Dave parpadeó varias veces, sin saber qué contestar. La tormenta había terminado y las nubes se despejaban. Al oír el nombre de Jill, recordó que debía volver a casa, a su esposa. Recogió la mochila del suelo, sin colgar, y salió a toda prisa de la iglesia.

—Mal. Tuvo un aborto anoche.

Le confesó que no sabía qué hacer, que había hablado con Raúl al respecto pero seguía igual de perdido.

Cruzó la calle en dirección a la estación de metro. Anochecía sobre la Madrid azul. Se subió al vagón de metro más vacío y, de pie contra el poste al que se asía, apretó los labios.

—Mi vida, escúchala. Ella aprenderá a ser vulnerable después. Solo si quieres escucharla, entenderás qué necesita.

Dave estuvo a punto de separar los labios para replicar que no comprendía nada de lo que decía, pero la sacudida del vagón le robó la voz.

—Enamoraste a Jill una vez. Puedes hacerlo otra. Ve y da la vida por tu princesa.

El cielo estaba negro cuando el chico atravesó el cancel de su casa. Subió al ascensor; la mochila le hundía los hombros. Había cometido errores, pero uno de ellos no sería haber amado a Jill. Impediría con todo su ser que una enfermedad se la robara.

—¡Papi!

Lauren, como siempre, lo recibía en cuanto escuchaba la llave crujir.

En cuanto Dave empujó la puerta, un bulto de dieciocho kilos se aferró a su pierna como si su vida dependiese de ello y él casi tropezó.

—¿Has comido, koala asesino?

Lauren asintió; sin soltarla, Dave cerró tras de sí. La niña estaba bañada y perfumada, y su cabello castaño caía lacio sobre sus hombros, metida en el mameluco en forma de pingüino que Dave le había comprado una vez.
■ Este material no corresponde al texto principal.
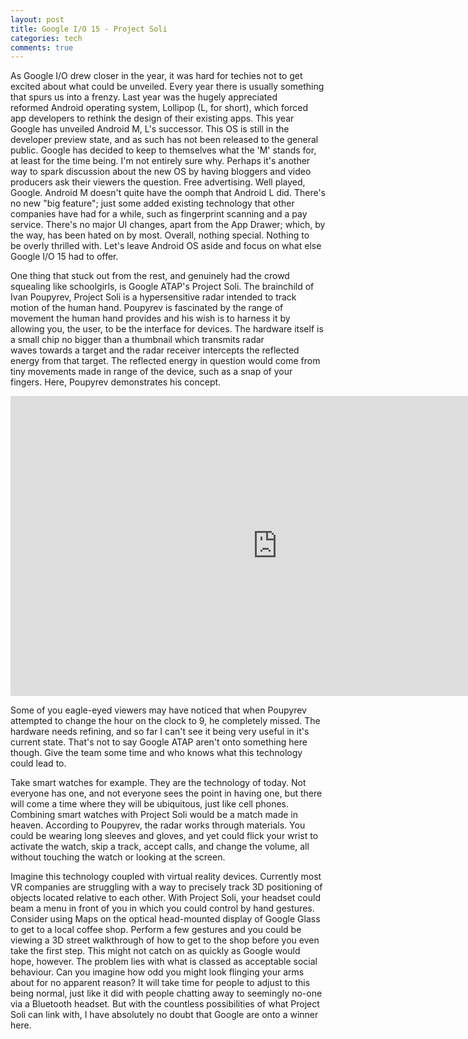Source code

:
 ```yaml
---
layout: post
title: Google I/O 15 - Project Soli
categories: tech
comments: true
---
```


As Google I/O drew closer in the year, it was hard for techies not to get excited about what could be unveiled. Every year there is usually something that spurs us into a frenzy. Last year was the hugely appreciated reformed Android operating system, Lollipop (L, for short), which forced app developers to rethink the design of their existing apps. This year Google has unveiled Android M, L's successor. This OS is still in the developer preview state, and as such has not been released to the general public. Google has decided to keep to themselves what the 'M' stands for, at least for the time being. I'm not entirely sure why. Perhaps it's another way to spark discussion about the new OS by having bloggers and video producers ask their viewers the question. Free advertising. Well played, Google. Android M doesn't quite have the oomph that Android L did. There's no new "big feature"; just some added existing technology that other companies have had for a while, such as fingerprint scanning and a pay service. There's no major UI changes, apart from the App Drawer; which, by the way, has been hated on by most. Overall, nothing special. Nothing to be overly thrilled with. Let's leave Android OS aside and focus on what else Google I/O 15 had to offer.

One thing that stuck out from the rest, and genuinely had the crowd squealing like schoolgirls, is Google ATAP's Project Soli. The brainchild of Ivan Poupyrev, Project Soli is a hypersensitive radar intended to track motion of the human hand. Poupyrev is fascinated by the range of movement the human hand provides and his wish is to harness it by allowing you, the user, to be the interface for devices. The hardware itself is a small chip no bigger than a thumbnail which transmits radar waves towards a target and the radar receiver intercepts the reflected energy from that target. The reflected energy in question would come from tiny movements made in range of the device, such as a snap of your fingers. Here, Poupyrev demonstrates his concept.

<iframe width="854" height="480" src="https://www.youtube.com/embed/aod3C_DecNk" frameborder="0" allow="autoplay; encrypted-media" allowfullscreen></iframe>

Some of you eagle-eyed viewers may have noticed that when Poupyrev attempted to change the hour on the clock to 9, he completely missed. The hardware needs refining, and so far I can't see it being very useful in it's current state. That's not to say Google ATAP aren't onto something here though. Give the team some time and who knows what this technology could lead to.

Take smart watches for example. They are the technology of today. Not everyone has one, and not everyone sees the point in having one, but there will come a time where they will be ubiquitous, just like cell phones. Combining smart watches with Project Soli would be a match made in heaven. According to Poupyrev, the radar works through materials. You could be wearing long sleeves and gloves, and yet could flick your wrist to activate the watch, skip a track, accept calls, and change the volume, all without touching the watch or looking at the screen.

Imagine this technology coupled with virtual reality devices. Currently most VR companies are struggling with a way to precisely track 3D positioning of objects located relative to each other. With Project Soli, your headset could beam a menu in front of you in which you could control by hand gestures. Consider using Maps on the optical head-mounted display of Google Glass to get to a local coffee shop. Perform a few gestures and you could be viewing a 3D street walkthrough of how to get to the shop before you even take the first step. This might not catch on as quickly as Google would hope, however. The problem lies with what is classed as acceptable social behaviour. Can you imagine how odd you might look flinging your arms about for no apparent reason? It will take time for people to adjust to this being normal, just like it did with people chatting away to seemingly no-one via a Bluetooth headset. But with the countless possibilities of what Project Soli can link with, I have absolutely no doubt that Google are onto a winner here.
Se quitó la mochila y, una vez arrastró el pie hasta la sala, la dejó contra la pared.

—¿Recoges tus colores antes de cenar conmigo, muñeca?

Arrancó a Lauren de su pierna para besarla en la mejilla y devolverla al suelo. Mientras la niña se apresuraba a juntar sus colores, él atravesó el pasillo hacia su dormitorio. Tocó antes de entrar.

No le sorprendió encontrar a Jill en la cama aún sucia, cubierta hasta la cintura por las cobijas, con el cabello enredado y una ancha camiseta de él puesta.

Captó su atención al pasar, porque los tristes ojos grises de Jill rodaron hacia él, así que Dave cerró tras de sí y se quitó el cinturón.

—Se acabó, Jill —murmuró, enroscándolo para luego arrojarlo sobre la cama; la chica lo vio rebotar—. Tenías las alas rotas, pero ya no más. Hoy te voy a dar las mías.